What makes it even more sad if you can remember this imposing building it replaced.


(The United Presbyterian Church 1963)

At the time of the Markets move to Salop Street in the early 1960's, and the general clearance and tidying up of the area across to Brickkiln Street and down to Chapel Ash, we lost another of our fine old Victorian Churches as its congregation declined.

The United Presbyterian Church, on the corner of Lord Street and Merridale Road, (Mr Bidlake, archtect, Mr Cockerill, builder,) was a plain yet elegant structure with a substantial, rather than lofty spire, rising 96 feet. It opened October 14th, 1870, the entire cost being £3,200.

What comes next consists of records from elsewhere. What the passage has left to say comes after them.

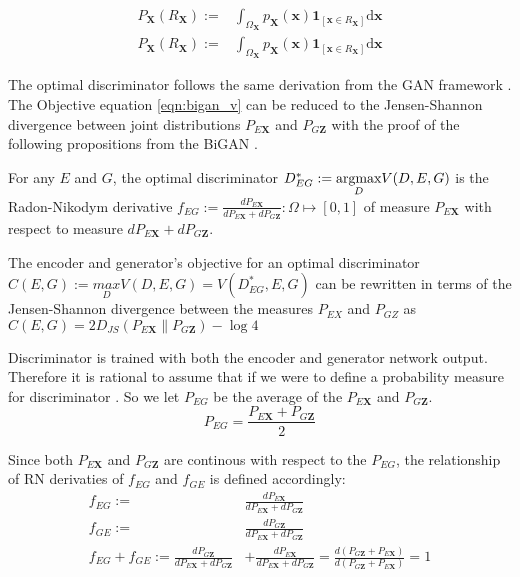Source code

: \begin{align}
    P_{\mathbf{X}}\left(R_{\mathbf{X}}\right) :=&\int_{\Omega_{\mathbf{X}}} p_{\mathbf{X}}(\mathbf{x}) \mathbf{1}_{\left[\mathbf{x} \in R_{\mathbf{X}}\right]} \mathrm{d} \mathbf{x} \\[5pt]
    P_{\mathbf{X}}\left(R_{\mathbf{X}}\right) :=&\int_{\Omega_{\mathbf{X}}} p_{\mathbf{X}}(\mathbf{x}) \mathbf{1}_{\left[\mathbf{x} \in R_{\mathbf{X}}\right]} \mathrm{d} \mathbf{x}
\end{align}

The optimal discriminator follows the same derivation from the GAN framework
\cite{Goodfellow:2014:GAN:2969033.2969125}. The Objective equation \ref{eqn:bigan_v} can be reduced
to the Jensen-Shannon divergence between joint distributions $P_{E\mathbf{X}}$ and $P_{G\mathbf{Z}}$
with the proof of the following propositions from the BiGAN \cite{Donahue2017AdversarialFL}.

\begin{prop}
    \label{prop:bigan_1}
    For any $E$ and $G$, the optimal discriminator $D^*_{EG} := \\ \underset{D}{\text{argmax}}  V(D, E,
    G)$ is the Radon-Nikodym derivative $f_{EG} := \frac{dP_{E\mathbf{X}}}{dP_{E\mathbf{X}} +
    dP_{G\mathbf{Z}}}  : \Omega  \mapsto [0, 1]$ of measure $P_{E\mathbf{X}}$ with respect to measure
    $ dP_{E\mathbf{X}} + dP_{G\mathbf{Z}}$.
\end{prop}

\begin{prop}
    \label{prop:bigan_2}
  The encoder and generator's objective for an optimal discriminator $C(E, G):= \underset{D}{max}
  V(D, E, G) = V(D^*_{EG}, E, G)$ can be rewritten in terms of the Jensen-Shannon divergence between
  the measures $P_{EX}$ and $P_{GZ}$ as $C(E, G) = 2 D_{JS} (P_{E\mathbf{X}} \parallel P_{G\mathbf{Z}}) -
  \log 4$    
\end{prop}

Discriminator is trained with both the encoder and generator network output. Therefore it is
rational to assume that if we were to define a probability measure for discriminator . So we let $P_{EG}$
be the average of the $P_{E\mathbf{X}}$ and $P_{G\mathbf{Z}}$. 
\begin{equation}
  P_{EG} = \frac{P_{E\mathbf{X}} + P_{G\mathbf{Z}}}{2}  
\end{equation}

Since both $P_{E\mathbf{X}}$ and $P_{G\mathbf{Z}}$ are continous with respect to the $P_{EG}$, the
relationship of RN derivaties of $f_{EG}$ and $f_{GE}$ is defined accordingly:
\begin{align}
  f_{EG} :=& \frac{ d P_{E\mathbf{X}} }{ d P_{E\mathbf{X}} + d P_{G\mathbf{Z}}} \\[5pt]
  f_{GE} :=& \frac{ d P_{G\mathbf{Z}} }{ d P_{E\mathbf{X}} + d P_{G\mathbf{Z}}} \\[5pt]
  f_{EG} + f_{GE} :=   \frac{ d P_{G\mathbf{Z}} }{ d P_{E\mathbf{X}} + d P_{G\mathbf{Z}}} &+ \frac{ d P_{E\mathbf{X}} }{ d P_{E\mathbf{X}} + d P_{G\mathbf{Z}}} = \frac{ d( P_{G\mathbf{Z}} + P_{E\mathbf{X}}) }{ d( P_{G\mathbf{Z}} + P_{E\mathbf{X}} ) } = 1 
\end{align}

It stood alongside its vicarage for just short of a century. It is pictured here on the 24th of May 1963, redundant, and awaiting demolition, to be replaced by the now derelict showrooms that was once part of Charles Clark, Chapel Ash.




(The Old Bell Circa 1890's)

The Chapel Ash area, together with the town end of Tettenhall Road was laid out in the twenty years after the Napoleanic wars, as the first suburb of the town.

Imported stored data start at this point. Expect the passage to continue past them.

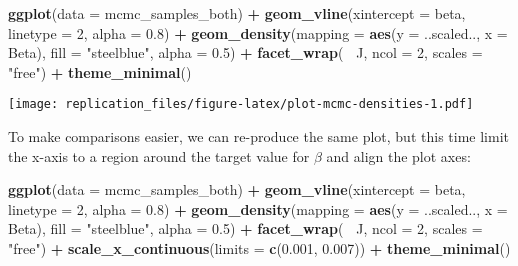 \documentclass[]{article}
\newenvironment{Shaded}{\begin{snugshade}}{\end{snugshade}}
\newcommand{\KeywordTok}[1]{\textcolor[rgb]{0.13,0.29,0.53}{\textbf{#1}}}
\newcommand{\DataTypeTok}[1]{\textcolor[rgb]{0.13,0.29,0.53}{#1}}
\newcommand{\DecValTok}[1]{\textcolor[rgb]{0.00,0.00,0.81}{#1}}
\newcommand{\FloatTok}[1]{\textcolor[rgb]{0.00,0.00,0.81}{#1}}
\newcommand{\StringTok}[1]{\textcolor[rgb]{0.31,0.60,0.02}{#1}}
\newcommand{\OperatorTok}[1]{\textcolor[rgb]{0.81,0.36,0.00}{\textbf{#1}}}
\newcommand{\NormalTok}[1]{#1}
\begin{document}
\begin{Shaded}
\begin{Highlighting}[]
\KeywordTok{ggplot}\NormalTok{(}\DataTypeTok{data =}\NormalTok{ mcmc_samples_both) }\OperatorTok{+}
\StringTok{    }\KeywordTok{geom_vline}\NormalTok{(}\DataTypeTok{xintercept =}\NormalTok{ beta,}
                \DataTypeTok{linetype =} \DecValTok{2}\NormalTok{,}
                \DataTypeTok{alpha =} \FloatTok{0.8}\NormalTok{) }\OperatorTok{+}
\StringTok{    }\KeywordTok{geom_density}\NormalTok{(}\DataTypeTok{mapping =} \KeywordTok{aes}\NormalTok{(}\DataTypeTok{y =}\NormalTok{ ..scaled.., }\DataTypeTok{x =}\NormalTok{ Beta),}
                \DataTypeTok{fill =} \StringTok{"steelblue"}\NormalTok{,}
                \DataTypeTok{alpha =} \FloatTok{0.5}\NormalTok{) }\OperatorTok{+}
\StringTok{    }\KeywordTok{facet_wrap}\NormalTok{(}\OperatorTok{~}\StringTok{ }\NormalTok{J, }\DataTypeTok{ncol =} \DecValTok{2}\NormalTok{, }\DataTypeTok{scales =} \StringTok{"free"}\NormalTok{) }\OperatorTok{+}
\StringTok{    }\KeywordTok{theme_minimal}\NormalTok{()}
\end{Highlighting}
\end{Shaded}

\texttt{[image: replication\_files/figure-latex/plot-mcmc-densities-1.pdf]}

To make comparisons easier, we can re-produce the same plot, but this
time limit the x-axis to a region around the target value for \(\beta\)
and align the plot axes:

\begin{Shaded}
\begin{Highlighting}[]
\KeywordTok{ggplot}\NormalTok{(}\DataTypeTok{data =}\NormalTok{ mcmc_samples_both) }\OperatorTok{+}
\StringTok{    }\KeywordTok{geom_vline}\NormalTok{(}\DataTypeTok{xintercept =}\NormalTok{ beta,}
                \DataTypeTok{linetype =} \DecValTok{2}\NormalTok{,}
                \DataTypeTok{alpha =} \FloatTok{0.8}\NormalTok{) }\OperatorTok{+}
\StringTok{    }\KeywordTok{geom_density}\NormalTok{(}\DataTypeTok{mapping =} \KeywordTok{aes}\NormalTok{(}\DataTypeTok{y =}\NormalTok{ ..scaled.., }\DataTypeTok{x =}\NormalTok{ Beta),}
                \DataTypeTok{fill =} \StringTok{"steelblue"}\NormalTok{,}
                \DataTypeTok{alpha =} \FloatTok{0.5}\NormalTok{) }\OperatorTok{+}
\StringTok{    }\KeywordTok{facet_wrap}\NormalTok{(}\OperatorTok{~}\StringTok{ }\NormalTok{J, }\DataTypeTok{ncol =} \DecValTok{2}\NormalTok{, }\DataTypeTok{scales =} \StringTok{"free"}\NormalTok{) }\OperatorTok{+}
\StringTok{    }\KeywordTok{scale_x_continuous}\NormalTok{(}\DataTypeTok{limits =} \KeywordTok{c}\NormalTok{(}\FloatTok{0.001}\NormalTok{, }\FloatTok{0.007}\NormalTok{)) }\OperatorTok{+}
\StringTok{    }\KeywordTok{theme_minimal}\NormalTok{()}
\end{Highlighting}
\end{Shaded}
\end{document}

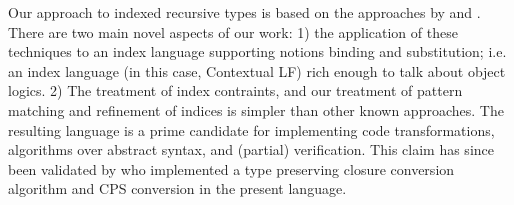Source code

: \documentclass{article}
\begin{document}

Our approach to indexed recursive types is based on the approaches by
\cite{Zenger:TCS97} and \cite{Xi99popl}. There are two main 
novel aspects of our work:
1) the application of these techniques to an index language
supporting notions binding and substitution; i.e. an index language
(in this case, Contextual LF) rich enough to talk about object
logics. 2) The treatment of index contraints, and our treatment of
pattern matching and refinement of indices is simpler than other
known approaches. The resulting language is a prime candidate for
implementing code transformations, algorithms over abstract syntax,
and (partial) verification. This claim has since been validated by
\cite{Belanger13} who implemented a type preserving closure
conversion algorithm and CPS conversion in the present language.
\end{document}
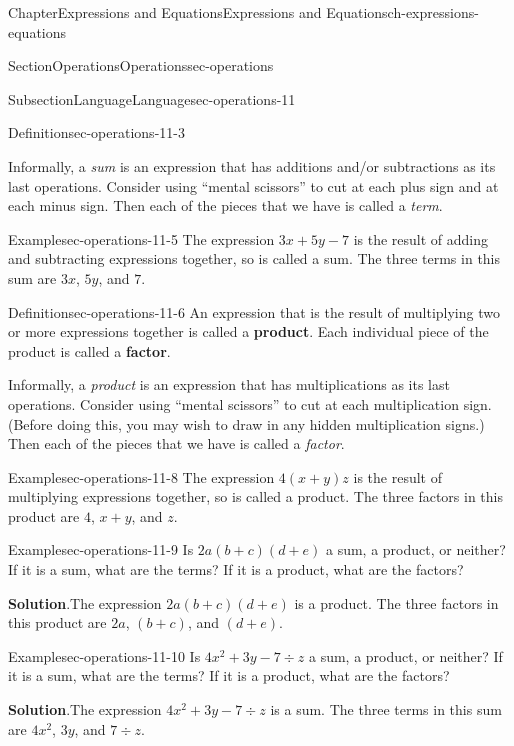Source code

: \documentclass[twoside,11pt,]{book}
\newcommand{\blocktitlefont}{\relax}
\newcommand{\terminology}[1]{\textbf{#1}}
\numberwithin{equation}{chapter}
\begin{document}
\begin{chapterptx}{Chapter}{Expressions and Equations}{}{Expressions and Equations}{}{}{ch-expressions-equations}
\begin{sectionptx}{Section}{Operations}{}{Operations}{}{}{sec-operations}
\begin{subsectionptx}{Subsection}{Language}{}{Language}{}{}{sec-operations-11}
\begin{definition}{Definition}{}{sec-operations-11-3}
\end{definition}
Informally, a \emph{sum} is an expression that has additions and\slash{}or subtractions as its last operations. Consider using ``mental scissors'' to cut at each plus sign and at each minus sign. Then each of the pieces that we have is called a \emph{term}.%
\begin{example}{Example}{}{sec-operations-11-5}%
The expression \(3x + 5y - 7\) is the result of adding and subtracting expressions together, so is called a sum. The three terms in this sum are \(3x\), \(5y\), and \(7\).%
\end{example}
\begin{definition}{Definition}{}{sec-operations-11-6}%
An expression that is the result of multiplying two or more expressions together is called a \terminology{product}. Each individual piece of the product is called a \terminology{factor}.%
\end{definition}
Informally, a \emph{product} is an expression that has multiplications as its last operations. Consider using ``mental scissors'' to cut at each multiplication sign. (Before doing this, you may wish to draw in any hidden multiplication signs.) Then each of the pieces that we have is called a \emph{factor}.%
\begin{example}{Example}{}{sec-operations-11-8}%
The expression \(4(x+y)z\) is the result of multiplying expressions together, so is called a product. The three factors in this product are \(4\), \(x+y\), and \(z\).%
\end{example}
\begin{example}{Example}{}{sec-operations-11-9}%
Is \(2a(b+c)(d+e)\) a sum, a product, or neither? If it is a sum, what are the terms? If it is a product, what are the factors?%
\par\smallskip%
\noindent\textbf{\blocktitlefont Solution}.\hypertarget{sec-operations-11-9-2}{}\quad{}The expression \(2a(b+c)(d+e)\) is a product. The three factors in this product are \(2a\), \((b+c)\), and \((d+e)\).%
\end{example}
\begin{example}{Example}{}{sec-operations-11-10}%
Is \(4x^2 + 3y - 7\div z\) a sum, a product, or neither? If it is a sum, what are the terms? If it is a product, what are the factors?%
\par\smallskip%
\noindent\textbf{\blocktitlefont Solution}.\hypertarget{sec-operations-11-10-2}{}\quad{}The expression \(4x^2 + 3y - 7\div z\) is a sum. The three terms in this sum are \(4x^2\), \(3y\), and \(7\div z\).%

\end{example}
\end{subsectionptx}
\end{sectionptx}
\end{chapterptx}
\end{document}
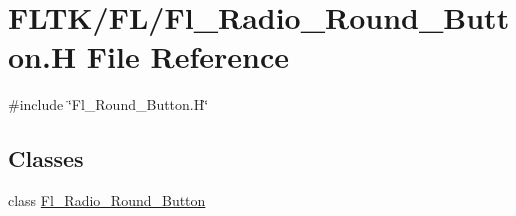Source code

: \hypertarget{_fl___radio___round___button_8_h}{}\section{F\+L\+T\+K/\+F\+L/\+Fl\+\_\+\+Radio\+\_\+\+Round\+\_\+\+Button.H File Reference}
\label{_fl___radio___round___button_8_h}
{\ttfamily \#include \char`\"{}Fl\+\_\+\+Round\+\_\+\+Button.\+H\char`\"{}}\newline
\subsection*{Classes}
\begin{DoxyCompactItemize}
\item 
class \hyperlink{class_fl___radio___round___button}{Fl\+\_\+\+Radio\+\_\+\+Round\+\_\+\+Button}
\end{DoxyCompactItemize}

The whole area was graced with elegant designed houses the best of which stll survive today, and also at both of its approaches, two elegant Victorian Churches.

When the above photograph was taken in the 1890's, in the days before the motor car, the only traffic to be seen around the junction of Merridale Road and Compton Road, and Tettenhall road leading out of Chapel Ash, in to the Shropshire countryside, was horse drawn or pushed by hand.

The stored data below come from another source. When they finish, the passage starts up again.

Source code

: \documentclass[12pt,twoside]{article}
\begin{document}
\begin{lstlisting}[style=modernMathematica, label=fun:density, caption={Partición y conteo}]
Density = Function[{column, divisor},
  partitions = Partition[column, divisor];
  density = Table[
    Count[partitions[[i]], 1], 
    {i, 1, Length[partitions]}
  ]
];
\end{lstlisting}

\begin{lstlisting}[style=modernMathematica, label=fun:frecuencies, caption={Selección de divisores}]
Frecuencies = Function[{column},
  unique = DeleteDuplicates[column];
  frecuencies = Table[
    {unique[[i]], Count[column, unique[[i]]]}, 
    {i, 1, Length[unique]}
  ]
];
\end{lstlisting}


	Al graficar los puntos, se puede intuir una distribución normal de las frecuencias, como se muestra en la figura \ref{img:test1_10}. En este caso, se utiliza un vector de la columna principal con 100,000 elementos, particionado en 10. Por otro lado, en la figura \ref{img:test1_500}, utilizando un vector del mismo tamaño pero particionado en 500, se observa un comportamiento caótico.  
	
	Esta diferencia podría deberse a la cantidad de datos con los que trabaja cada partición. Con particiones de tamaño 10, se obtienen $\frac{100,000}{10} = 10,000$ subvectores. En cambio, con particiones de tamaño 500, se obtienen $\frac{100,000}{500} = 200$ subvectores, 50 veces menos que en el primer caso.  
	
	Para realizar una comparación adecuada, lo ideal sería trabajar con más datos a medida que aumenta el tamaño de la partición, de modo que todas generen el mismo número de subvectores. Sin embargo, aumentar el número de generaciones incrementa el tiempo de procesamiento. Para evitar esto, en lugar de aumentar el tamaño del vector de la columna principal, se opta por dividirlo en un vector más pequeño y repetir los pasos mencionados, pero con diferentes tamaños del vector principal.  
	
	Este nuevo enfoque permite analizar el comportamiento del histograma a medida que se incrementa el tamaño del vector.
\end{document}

On the corner of Compton Road before the (now abandoned) Eye Infirmary came on this spot, was the Postal / Telegraph office.

Opposite on the left, the elderly couple are crossing from outside the Old Bell Inn, which for many years, with the green grocers adjoining, were on the corner of Lord Street. Towering over the roof of the Bell is the tall spire of the Presbyterian Church, on the opposite corner of Lord Street.

(A flourishing Chapel Ash Circa 1955)

Apart from a new road lay-out and increased traffic problems nothing much has changed regarding the look of Chapel Ash, although now in 2010, its buildings are suffering from years of neglect, and the old established trades of butchers, fish merchants and greengrocer's, have now been swept aside.

The vacant shop spaces have been taken up by fast food outlets, and estate agents. On the positive side the one remaining church, Saint Marks, has been saved and has become offices.

I firmly believe as long as Marstons (nee Banks's) keep it as their home, Chapel Ash itself will remain a vibrant part of Old Wolverhampton.